[What you will do]: What should come back is the data below, word for word, minus any picture.

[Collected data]
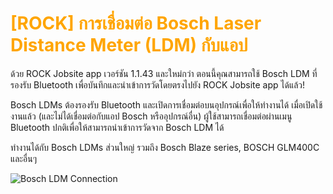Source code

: # <span style="color: orange">[ROCK] การเชื่อมต่อ Bosch Laser Distance Meter (LDM) กับแอป</span>

ด้วย ROCK Jobsite app เวอร์ชัน 1.1.43 และใหม่กว่า ตอนนี้คุณสามารถใช้ Bosch LDM ที่รองรับ Bluetooth เพื่อบันทึกและนำเข้าการวัดโดยตรงไปยัง ROCK Jobsite app ได้แล้ว!

Bosch LDMs ต้องรองรับ Bluetooth และเปิดการเชื่อมต่อบนอุปกรณ์เพื่อให้ทำงานได้ เมื่อเปิดใช้งานแล้ว (และไม่ได้เชื่อมต่อกับแอป Bosch หรืออุปกรณ์อื่น) ผู้ใช้สามารถเชื่อมต่อผ่านเมนู Bluetooth ปกติเพื่อให้สามารถนำเข้าการวัดจาก Bosch LDM ได้

ทำงานได้กับ Bosch LDMs ส่วนใหญ่ รวมถึง Bosch Blaze series, BOSCH GLM400C และอื่นๆ

![Bosch LDM Connection](https://canada1.discourse-cdn.com/flex029/uploads/reekontools/original/1X/7d613f03d5c20745bdbf5aa3a36d5810f194354e.jpeg)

[Written response]:
Source code

: # <span style="color: orange">[ROCK] การเชื่อมต่อ Bosch Laser Distance Meter (LDM) กับแอป</span>

ด้วย ROCK Jobsite app เวอร์ชัน 1.1.43 และใหม่กว่า ตอนนี้คุณสามารถใช้ Bosch LDM ที่รองรับ Bluetooth เพื่อบันทึกและนำเข้าการวัดโดยตรงไปยัง ROCK Jobsite app ได้แล้ว!

Bosch LDMs ต้องรองรับ Bluetooth และเปิดการเชื่อมต่อบนอุปกรณ์เพื่อให้ทำงานได้ เมื่อเปิดใช้งานแล้ว (และไม่ได้เชื่อมต่อกับแอป Bosch หรืออุปกรณ์อื่น) ผู้ใช้สามารถเชื่อมต่อผ่านเมนู Bluetooth ปกติเพื่อให้สามารถนำเข้าการวัดจาก Bosch LDM ได้

ทำงานได้กับ Bosch LDMs ส่วนใหญ่ รวมถึง Bosch Blaze series, BOSCH GLM400C และอื่นๆ

![Bosch LDM Connection](https://canada1.discourse-cdn.com/flex029/uploads/reekontools/original/1X/7d613f03d5c20745bdbf5aa3a36d5810f194354e.jpeg)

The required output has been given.